How do I seek to a particular position on a remote (HTTP) file so I can download only that part?

Lets say the bytes on a remote file were: 1234567890

I wanna seek to 4 and download 3 bytes from there so I would have: 456

and also, how do I check if a remote file exists? I tried, os.path.isfile() but it returns False when I'm passing a remote file url.

回答1:

If you are downloading the remote file through HTTP, you need to set the Range header.

Check in this example how it can be done. Looks like this:

myUrlclass.addheader("Range","bytes=%s-" % (existSize))

EDIT: I just found a better implementation. This class is very simple to use, as it can be seen in the docstring.

class HTTPRangeHandler(urllib2.BaseHandler):
"""Handler that enables HTTP Range headers.

This was extremely simple. The Range header is a HTTP feature to
begin with so all this class does is tell urllib2 that the 
"206 Partial Content" reponse from the HTTP server is what we 
expected.

Example:
    import urllib2
    import byterange

    range_handler = range.HTTPRangeHandler()
    opener = urllib2.build_opener(range_handler)

    # install it
    urllib2.install_opener(opener)

    # create Request and set Range header
    req = urllib2.Request('http://www.python.org/')
    req.header['Range'] = 'bytes=30-50'
    f = urllib2.urlopen(req)
"""

def http_error_206(self, req, fp, code, msg, hdrs):
    # 206 Partial Content Response
    r = urllib.addinfourl(fp, hdrs, req.get_full_url())
    r.code = code
    r.msg = msg
    return r

def http_error_416(self, req, fp, code, msg, hdrs):
    # HTTP's Range Not Satisfiable error
    raise RangeError('Requested Range Not Satisfiable')

Update: The "better implementation" has moved to github: excid3/urlgrabber in the byterange.py file.



回答2:

I highly recommend using the requests library. It is easily the best HTTP library I have ever used. In particular, to accomplish what you have described, you would do something like:

import requests

url = "http://www.sffaudio.com/podcasts/ShellGameByPhilipK.Dick.pdf"

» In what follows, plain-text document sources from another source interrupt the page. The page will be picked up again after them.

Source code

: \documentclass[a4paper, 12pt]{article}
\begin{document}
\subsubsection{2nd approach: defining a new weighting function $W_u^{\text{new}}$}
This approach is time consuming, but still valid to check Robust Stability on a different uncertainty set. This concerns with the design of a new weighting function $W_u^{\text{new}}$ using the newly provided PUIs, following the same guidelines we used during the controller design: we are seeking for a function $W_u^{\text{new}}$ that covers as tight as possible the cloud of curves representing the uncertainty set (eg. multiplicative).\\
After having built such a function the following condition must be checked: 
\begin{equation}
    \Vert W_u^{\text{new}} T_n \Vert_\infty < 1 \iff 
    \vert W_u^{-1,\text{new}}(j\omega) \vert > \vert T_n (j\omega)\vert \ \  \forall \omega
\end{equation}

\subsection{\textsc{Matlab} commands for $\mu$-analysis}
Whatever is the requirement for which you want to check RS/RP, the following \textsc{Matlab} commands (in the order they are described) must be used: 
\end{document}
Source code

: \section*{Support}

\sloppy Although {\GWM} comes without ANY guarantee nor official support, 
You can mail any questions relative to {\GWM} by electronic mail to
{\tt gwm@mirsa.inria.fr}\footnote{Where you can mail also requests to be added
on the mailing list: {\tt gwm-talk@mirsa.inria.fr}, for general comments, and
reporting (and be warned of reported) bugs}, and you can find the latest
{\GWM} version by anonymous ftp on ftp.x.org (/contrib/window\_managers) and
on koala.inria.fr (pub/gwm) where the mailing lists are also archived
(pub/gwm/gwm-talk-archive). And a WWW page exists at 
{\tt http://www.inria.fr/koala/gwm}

# Retrieve bytes between offsets 3 and 5 (inclusive).
r = requests.get(url, headers={"range": "bytes=3-5"})

# If a 4XX client error or a 5XX server error is encountered, we raise it.
r.raise_for_status()


回答3:

AFAIK, this is not possible using fseek() or similar. You need to use the HTTP Range header to achieve this. This header may or may not be supported by the server, so your mileage may vary.

import urllib2

myHeaders = {'Range':'bytes=0-9'}

req = urllib2.Request('http://www.promotionalpromos.com/mirrors/gnu/gnu/bash/bash-1.14.3-1.14.4.diff.gz',headers=myHeaders)

partialFile = urllib2.urlopen(req)

s2 = (partialFile.read())

EDIT: This is of course assuming that by remote file you mean a file stored on a HTTP server...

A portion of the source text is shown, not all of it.